Wednesday, September 30, 2015

Creeping Up On Old Age

Sometimes it feels as though there is just no way to go through the process of growing older without feeling wildly out of control. Or wildly controlled. Or simply wild. I am beginning to believe that retirement is a glorified way of giving or forcing us to take the time and space to deal with the myriad of feelings that are conveniently covered over by the busyness of our lives when we are young and pressured by the responsibilities, needs, and demands of our outer world.

I used to poo poo the idea of growing old. I didn't believe it would ever happen to me--I would stay young and active and avoid what I saw as the deterioration and demise of "those old" people. I lacked imagination and understanding that growing old is a process, like childhood, adolescence, adulthood and mid-life. In my fear of it, I had underestimated the enormous possibilities of growth old age had to offer.

Growing older draws on the totality of the inner work we have or have not done throughout our lives. The more we know ourselves and the better we understand the journey this life has presented, the better equipped we are to open our arms to welcome old age. It is the soul that begins to emerge more and more as "what is truly important". All else--the body, life's emotional highs and lows, people, activities and things, even the mind--all shift to make way for the soul.

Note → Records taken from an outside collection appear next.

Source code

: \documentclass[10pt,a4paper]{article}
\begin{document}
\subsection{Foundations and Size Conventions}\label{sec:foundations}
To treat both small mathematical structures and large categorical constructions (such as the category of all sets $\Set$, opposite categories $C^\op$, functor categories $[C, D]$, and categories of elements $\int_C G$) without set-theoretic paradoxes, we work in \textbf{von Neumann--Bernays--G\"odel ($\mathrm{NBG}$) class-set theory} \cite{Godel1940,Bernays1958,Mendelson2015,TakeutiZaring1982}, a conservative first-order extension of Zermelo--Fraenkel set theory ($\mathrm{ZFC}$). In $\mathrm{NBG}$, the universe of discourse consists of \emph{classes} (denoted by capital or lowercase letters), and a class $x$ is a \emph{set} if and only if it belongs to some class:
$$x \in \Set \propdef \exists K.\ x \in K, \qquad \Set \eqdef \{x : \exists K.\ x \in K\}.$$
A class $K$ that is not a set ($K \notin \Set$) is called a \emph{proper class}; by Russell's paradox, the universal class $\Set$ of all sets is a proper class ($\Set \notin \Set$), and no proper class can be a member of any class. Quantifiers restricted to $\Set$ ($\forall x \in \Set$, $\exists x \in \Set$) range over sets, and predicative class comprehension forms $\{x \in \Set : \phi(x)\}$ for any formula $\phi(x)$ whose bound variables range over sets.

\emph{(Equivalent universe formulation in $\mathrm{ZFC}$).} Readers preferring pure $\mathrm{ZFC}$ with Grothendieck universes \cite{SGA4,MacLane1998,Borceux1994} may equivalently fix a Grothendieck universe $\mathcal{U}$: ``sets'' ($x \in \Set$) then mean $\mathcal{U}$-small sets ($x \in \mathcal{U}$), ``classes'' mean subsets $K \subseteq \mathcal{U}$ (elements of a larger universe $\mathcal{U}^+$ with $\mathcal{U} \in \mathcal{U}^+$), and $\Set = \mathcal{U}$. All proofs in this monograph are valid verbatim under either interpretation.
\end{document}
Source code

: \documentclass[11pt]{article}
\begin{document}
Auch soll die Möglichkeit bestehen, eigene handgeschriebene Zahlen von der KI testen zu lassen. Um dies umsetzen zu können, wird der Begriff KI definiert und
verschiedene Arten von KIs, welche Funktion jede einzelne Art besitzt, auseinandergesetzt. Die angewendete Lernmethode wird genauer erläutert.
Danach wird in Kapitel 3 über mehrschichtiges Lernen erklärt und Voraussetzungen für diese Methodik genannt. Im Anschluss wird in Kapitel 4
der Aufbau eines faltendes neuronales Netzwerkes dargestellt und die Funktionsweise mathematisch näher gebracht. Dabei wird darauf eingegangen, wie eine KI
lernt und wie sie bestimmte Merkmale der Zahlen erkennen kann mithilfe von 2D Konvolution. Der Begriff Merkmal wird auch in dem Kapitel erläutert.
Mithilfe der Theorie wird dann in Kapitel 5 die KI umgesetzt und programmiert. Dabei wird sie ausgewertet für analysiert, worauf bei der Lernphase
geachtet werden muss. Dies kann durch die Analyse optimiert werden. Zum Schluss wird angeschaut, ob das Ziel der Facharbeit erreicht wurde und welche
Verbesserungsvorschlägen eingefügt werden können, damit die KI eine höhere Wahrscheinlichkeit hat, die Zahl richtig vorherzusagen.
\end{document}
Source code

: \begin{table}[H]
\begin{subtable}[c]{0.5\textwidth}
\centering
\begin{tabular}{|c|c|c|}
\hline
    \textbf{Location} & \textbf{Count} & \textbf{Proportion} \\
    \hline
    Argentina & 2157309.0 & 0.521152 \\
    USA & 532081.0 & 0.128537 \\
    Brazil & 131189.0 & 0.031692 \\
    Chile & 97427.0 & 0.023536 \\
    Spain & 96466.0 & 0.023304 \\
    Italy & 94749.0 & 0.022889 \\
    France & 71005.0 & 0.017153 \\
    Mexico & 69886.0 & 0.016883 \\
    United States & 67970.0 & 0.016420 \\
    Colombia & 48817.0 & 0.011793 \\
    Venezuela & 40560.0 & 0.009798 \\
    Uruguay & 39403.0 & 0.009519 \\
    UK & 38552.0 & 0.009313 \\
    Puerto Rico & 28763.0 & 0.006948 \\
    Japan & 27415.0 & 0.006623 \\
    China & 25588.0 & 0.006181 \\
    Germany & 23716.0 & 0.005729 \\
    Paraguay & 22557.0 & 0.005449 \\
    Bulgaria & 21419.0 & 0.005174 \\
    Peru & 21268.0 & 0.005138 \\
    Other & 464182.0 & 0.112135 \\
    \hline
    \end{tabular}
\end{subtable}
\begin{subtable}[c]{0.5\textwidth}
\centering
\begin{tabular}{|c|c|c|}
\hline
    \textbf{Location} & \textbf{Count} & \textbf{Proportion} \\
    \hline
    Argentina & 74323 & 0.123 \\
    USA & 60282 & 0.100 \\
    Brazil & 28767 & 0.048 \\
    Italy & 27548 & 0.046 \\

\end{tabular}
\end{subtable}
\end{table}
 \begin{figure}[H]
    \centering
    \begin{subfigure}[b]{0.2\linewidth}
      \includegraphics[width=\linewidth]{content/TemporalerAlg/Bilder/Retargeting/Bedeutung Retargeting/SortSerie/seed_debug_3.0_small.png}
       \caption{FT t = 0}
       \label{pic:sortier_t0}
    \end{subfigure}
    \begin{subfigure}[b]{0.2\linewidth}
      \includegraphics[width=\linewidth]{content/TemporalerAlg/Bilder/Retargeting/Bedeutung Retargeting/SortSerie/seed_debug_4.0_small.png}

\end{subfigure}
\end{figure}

It is this shifting of the importance and necessity of giving attention to these things in a new way that gradually and sometimes suddenly creates the process of old age. I don't know exactly when it starts. It began surfacing into my awareness and trying to get my attention in my early 60's. At first I was aware of tension around letting go of my identity in the world. Inner fights would erupt about things I had wrapped myself up in that had defined me and given me place: psychotherapist, professor, artist, musician, writer, workshop leader, athlete, mother, lover, sister, friend...

There were coos and what felt like terrorists trying to take over large areas of my life.Surprisingly, after a while the rebellions gave way to gladly moving to live in new territories. New worlds began opening up to me that I had not even imagined. New people who also lived in these new places showed up and old friends, colleagues, even family members dropped or slid away with little angst.

With new landscapes and horizons to explore and the time to do it, I began to feel a new curiosity begin to surface. It was similar to the excitement I had experienced in my 20's when the perceptions I had grown up with and never questioned blew up and were replaced with a candy store of new ideas which shaped new ways of thinking. Wider views of spirituality, the world, diversity, sexuality began to show up in the people I met, books and life experiences. Meditation, philosophers, new and old pioneers in thinking, Carl Jung, Rumi, Feminism, the Vietnam War, drugs, sex and pregnancy, all catapulted me into my adulthood. I was never the same. I never wanted to go back.

Growing older is magnifying my curiosity once again. Silver sneakers classes, my changing and sometimes painful body, TaiChi, reading, writing music movies, traveling, volunteering, and exploring classes on things I never thought about before are central in my life now. My grandchildren delight me and provide me with a new point of reference. Releasing, releasing, releasing is my new mantra. Letting go is my new way of living. Becoming a wise elder is my new ambition. Living out my life with grace and authenticity my new pathway. Being  is my dream. Old age is my gift.